Exercise description -
Wherever the word "Server" occurs in the lines below, copy the whole line.

Saved entries
§

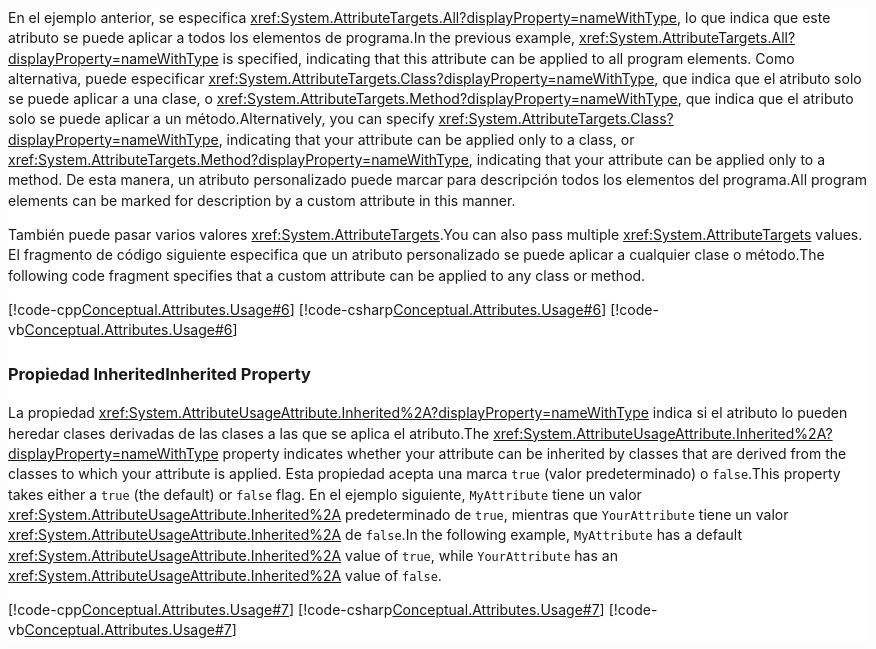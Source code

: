  <span data-ttu-id="65b4e-121">En el ejemplo anterior, se especifica <xref:System.AttributeTargets.All?displayProperty=nameWithType>, lo que indica que este atributo se puede aplicar a todos los elementos de programa.</span><span class="sxs-lookup"><span data-stu-id="65b4e-121">In the previous example, <xref:System.AttributeTargets.All?displayProperty=nameWithType> is specified, indicating that this attribute can be applied to all program elements.</span></span> <span data-ttu-id="65b4e-122">Como alternativa, puede especificar <xref:System.AttributeTargets.Class?displayProperty=nameWithType>, que indica que el atributo solo se puede aplicar a una clase, o <xref:System.AttributeTargets.Method?displayProperty=nameWithType>, que indica que el atributo solo se puede aplicar a un método.</span><span class="sxs-lookup"><span data-stu-id="65b4e-122">Alternatively, you can specify <xref:System.AttributeTargets.Class?displayProperty=nameWithType>, indicating that your attribute can be applied only to a class, or <xref:System.AttributeTargets.Method?displayProperty=nameWithType>, indicating that your attribute can be applied only to a method.</span></span> <span data-ttu-id="65b4e-123">De esta manera, un atributo personalizado puede marcar para descripción todos los elementos del programa.</span><span class="sxs-lookup"><span data-stu-id="65b4e-123">All program elements can be marked for description by a custom attribute in this manner.</span></span>  
  
 <span data-ttu-id="65b4e-124">También puede pasar varios valores <xref:System.AttributeTargets>.</span><span class="sxs-lookup"><span data-stu-id="65b4e-124">You can also pass multiple <xref:System.AttributeTargets> values.</span></span> <span data-ttu-id="65b4e-125">El fragmento de código siguiente especifica que un atributo personalizado se puede aplicar a cualquier clase o método.</span><span class="sxs-lookup"><span data-stu-id="65b4e-125">The following code fragment specifies that a custom attribute can be applied to any class or method.</span></span>  
  
 [!code-cpp[Conceptual.Attributes.Usage#6](../../../samples/snippets/cpp/VS_Snippets_CLR/conceptual.attributes.usage/cpp/source2.cpp#6)]
 [!code-csharp[Conceptual.Attributes.Usage#6](../../../samples/snippets/csharp/VS_Snippets_CLR/conceptual.attributes.usage/cs/source2.cs#6)]
 [!code-vb[Conceptual.Attributes.Usage#6](../../../samples/snippets/visualbasic/VS_Snippets_CLR/conceptual.attributes.usage/vb/source2.vb#6)]  
  
### <a name="inherited-property"></a><span data-ttu-id="65b4e-126">Propiedad Inherited</span><span class="sxs-lookup"><span data-stu-id="65b4e-126">Inherited Property</span></span>  
 <span data-ttu-id="65b4e-127">La propiedad <xref:System.AttributeUsageAttribute.Inherited%2A?displayProperty=nameWithType> indica si el atributo lo pueden heredar clases derivadas de las clases a las que se aplica el atributo.</span><span class="sxs-lookup"><span data-stu-id="65b4e-127">The <xref:System.AttributeUsageAttribute.Inherited%2A?displayProperty=nameWithType> property indicates whether your attribute can be inherited by classes that are derived from the classes to which your attribute is applied.</span></span> <span data-ttu-id="65b4e-128">Esta propiedad acepta una marca `true` (valor predeterminado) o `false`.</span><span class="sxs-lookup"><span data-stu-id="65b4e-128">This property takes either a `true` (the default) or `false` flag.</span></span> <span data-ttu-id="65b4e-129">En el ejemplo siguiente, `MyAttribute` tiene un valor <xref:System.AttributeUsageAttribute.Inherited%2A> predeterminado de `true`, mientras que `YourAttribute` tiene un valor <xref:System.AttributeUsageAttribute.Inherited%2A> de `false`.</span><span class="sxs-lookup"><span data-stu-id="65b4e-129">In the following example, `MyAttribute` has a default <xref:System.AttributeUsageAttribute.Inherited%2A> value of `true`, while `YourAttribute` has an <xref:System.AttributeUsageAttribute.Inherited%2A> value of `false`.</span></span>  
  
 [!code-cpp[Conceptual.Attributes.Usage#7](../../../samples/snippets/cpp/VS_Snippets_CLR/conceptual.attributes.usage/cpp/source2.cpp#7)]
 [!code-csharp[Conceptual.Attributes.Usage#7](../../../samples/snippets/csharp/VS_Snippets_CLR/conceptual.attributes.usage/cs/source2.cs#7)]
 [!code-vb[Conceptual.Attributes.Usage#7](../../../samples/snippets/visualbasic/VS_Snippets_CLR/conceptual.attributes.usage/vb/source2.vb#7)]  
  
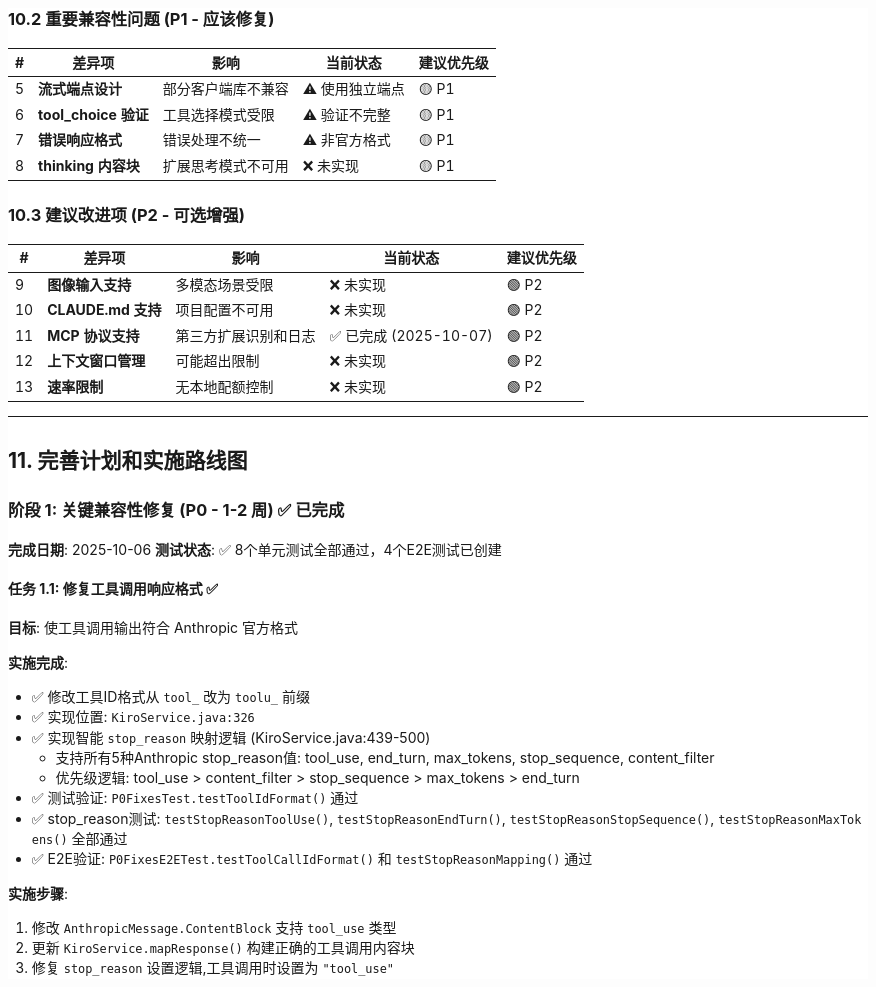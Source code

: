 ### 10.2 重要兼容性问题 (P1 - 应该修复)

| # | 差异项 | 影响 | 当前状态 | 建议优先级 |
|---|-------|-----|---------|----------|
| 5 | **流式端点设计** | 部分客户端库不兼容 | ⚠️ 使用独立端点 | 🟡 P1 |
| 6 | **tool_choice 验证** | 工具选择模式受限 | ⚠️ 验证不完整 | 🟡 P1 |
| 7 | **错误响应格式** | 错误处理不统一 | ⚠️ 非官方格式 | 🟡 P1 |
| 8 | **thinking 内容块** | 扩展思考模式不可用 | ❌ 未实现 | 🟡 P1 |

### 10.3 建议改进项 (P2 - 可选增强)

| # | 差异项 | 影响 | 当前状态 | 建议优先级 |
|---|-------|-----|---------|----------|
| 9 | **图像输入支持** | 多模态场景受限 | ❌ 未实现 | 🟢 P2 |
| 10 | **CLAUDE.md 支持** | 项目配置不可用 | ❌ 未实现 | 🟢 P2 |
| 11 | **MCP 协议支持** | 第三方扩展识别和日志 | ✅ 已完成 (2025-10-07) | 🟢 P2 |
| 12 | **上下文窗口管理** | 可能超出限制 | ❌ 未实现 | 🟢 P2 |
| 13 | **速率限制** | 无本地配额控制 | ❌ 未实现 | 🟢 P2 |

---

## 11. 完善计划和实施路线图

### 阶段 1: 关键兼容性修复 (P0 - 1-2 周) ✅ **已完成**

**完成日期**: 2025-10-06
**测试状态**: ✅ 8个单元测试全部通过，4个E2E测试已创建

#### 任务 1.1: 修复工具调用响应格式 ✅
**目标**: 使工具调用输出符合 Anthropic 官方格式

**实施完成**:
- ✅ 修改工具ID格式从 `tool_` 改为 `toolu_` 前缀
- ✅ 实现位置: `KiroService.java:326`
- ✅ 实现智能 `stop_reason` 映射逻辑 (KiroService.java:439-500)
  - 支持所有5种Anthropic stop_reason值: tool_use, end_turn, max_tokens, stop_sequence, content_filter
  - 优先级逻辑: tool_use > content_filter > stop_sequence > max_tokens > end_turn
- ✅ 测试验证: `P0FixesTest.testToolIdFormat()` 通过
- ✅ stop_reason测试: `testStopReasonToolUse()`, `testStopReasonEndTurn()`, `testStopReasonStopSequence()`, `testStopReasonMaxTokens()` 全部通过
- ✅ E2E验证: `P0FixesE2ETest.testToolCallIdFormat()` 和 `testStopReasonMapping()` 通过

**实施步骤**:
1. 修改 `AnthropicMessage.ContentBlock` 支持 `tool_use` 类型
2. 更新 `KiroService.mapResponse()` 构建正确的工具调用内容块
3. 修复 `stop_reason` 设置逻辑,工具调用时设置为 `"tool_use"`
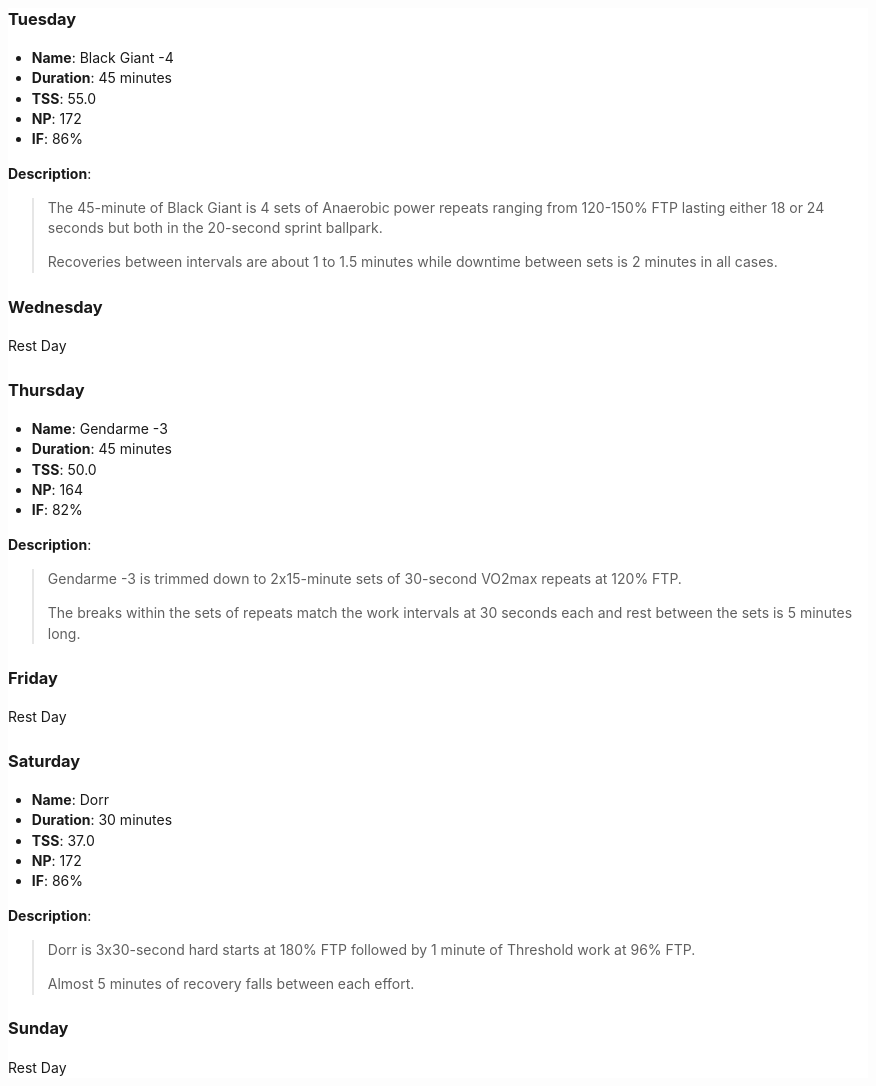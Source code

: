 
### Tuesday 

* **Name**: Black Giant -4
* **Duration**: 45 minutes
* **TSS**: 55.0
* **NP**: 172
* **IF**: 86%

**Description**:

> The 45-minute of Black Giant is 4 sets of Anaerobic power repeats ranging from
> 120-150% FTP lasting either 18 or 24 seconds but both in the 20-second sprint
> ballpark.
> 
> Recoveries between intervals are about 1 to 1.5 minutes while downtime between
> sets is 2 minutes in all cases.


### Wednesday 

Rest Day


### Thursday 

* **Name**: Gendarme -3
* **Duration**: 45 minutes
* **TSS**: 50.0
* **NP**: 164
* **IF**: 82%

**Description**:

> Gendarme -3 is trimmed down to 2x15-minute sets of 30-second VO2max repeats at
> 120% FTP.
> 
> The breaks within the sets of repeats match the work intervals at 30 seconds
> each and rest between the sets is 5 minutes long.


### Friday 

Rest Day


### Saturday 

* **Name**: Dorr
* **Duration**: 30 minutes
* **TSS**: 37.0
* **NP**: 172
* **IF**: 86%

**Description**:

> Dorr is 3x30-second hard starts at 180% FTP followed by 1 minute of Threshold
> work at 96% FTP.
> 
> Almost 5 minutes of recovery falls between each effort.


### Sunday 

Rest Day

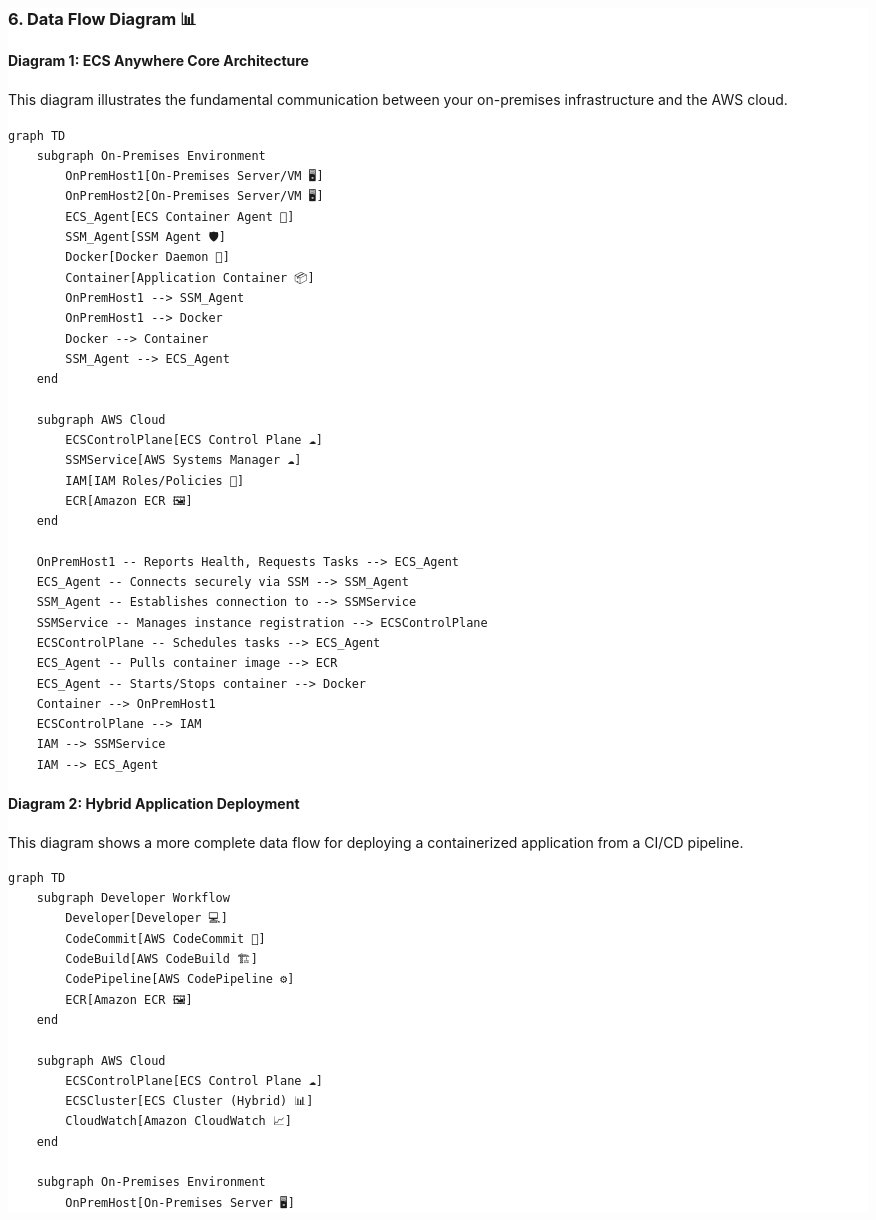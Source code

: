 ### 6\. Data Flow Diagram 📊

#### Diagram 1: ECS Anywhere Core Architecture

This diagram illustrates the fundamental communication between your on-premises infrastructure and the AWS cloud.

```mermaid
graph TD
    subgraph On-Premises Environment
        OnPremHost1[On-Premises Server/VM 🖥️]
        OnPremHost2[On-Premises Server/VM 🖥️]
        ECS_Agent[ECS Container Agent 🤖]
        SSM_Agent[SSM Agent 🛡️]
        Docker[Docker Daemon 🐳]
        Container[Application Container 📦]
        OnPremHost1 --> SSM_Agent
        OnPremHost1 --> Docker
        Docker --> Container
        SSM_Agent --> ECS_Agent
    end

    subgraph AWS Cloud
        ECSControlPlane[ECS Control Plane ☁️]
        SSMService[AWS Systems Manager ☁️]
        IAM[IAM Roles/Policies 🔐]
        ECR[Amazon ECR 🖼️]
    end

    OnPremHost1 -- Reports Health, Requests Tasks --> ECS_Agent
    ECS_Agent -- Connects securely via SSM --> SSM_Agent
    SSM_Agent -- Establishes connection to --> SSMService
    SSMService -- Manages instance registration --> ECSControlPlane
    ECSControlPlane -- Schedules tasks --> ECS_Agent
    ECS_Agent -- Pulls container image --> ECR
    ECS_Agent -- Starts/Stops container --> Docker
    Container --> OnPremHost1
    ECSControlPlane --> IAM
    IAM --> SSMService
    IAM --> ECS_Agent
```

#### Diagram 2: Hybrid Application Deployment

This diagram shows a more complete data flow for deploying a containerized application from a CI/CD pipeline.

```mermaid
graph TD
    subgraph Developer Workflow
        Developer[Developer 💻]
        CodeCommit[AWS CodeCommit 📝]
        CodeBuild[AWS CodeBuild 🏗️]
        CodePipeline[AWS CodePipeline ⚙️]
        ECR[Amazon ECR 🖼️]
    end

    subgraph AWS Cloud
        ECSControlPlane[ECS Control Plane ☁️]
        ECSCluster[ECS Cluster (Hybrid) 📊]
        CloudWatch[Amazon CloudWatch 📈]
    end

    subgraph On-Premises Environment
        OnPremHost[On-Premises Server 🖥️]
```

§

Answer for the task -
        OnPremHost1[On-Premises Server/VM 🖥️]
        OnPremHost2[On-Premises Server/VM 🖥️]
        OnPremHost[On-Premises Server 🖥️]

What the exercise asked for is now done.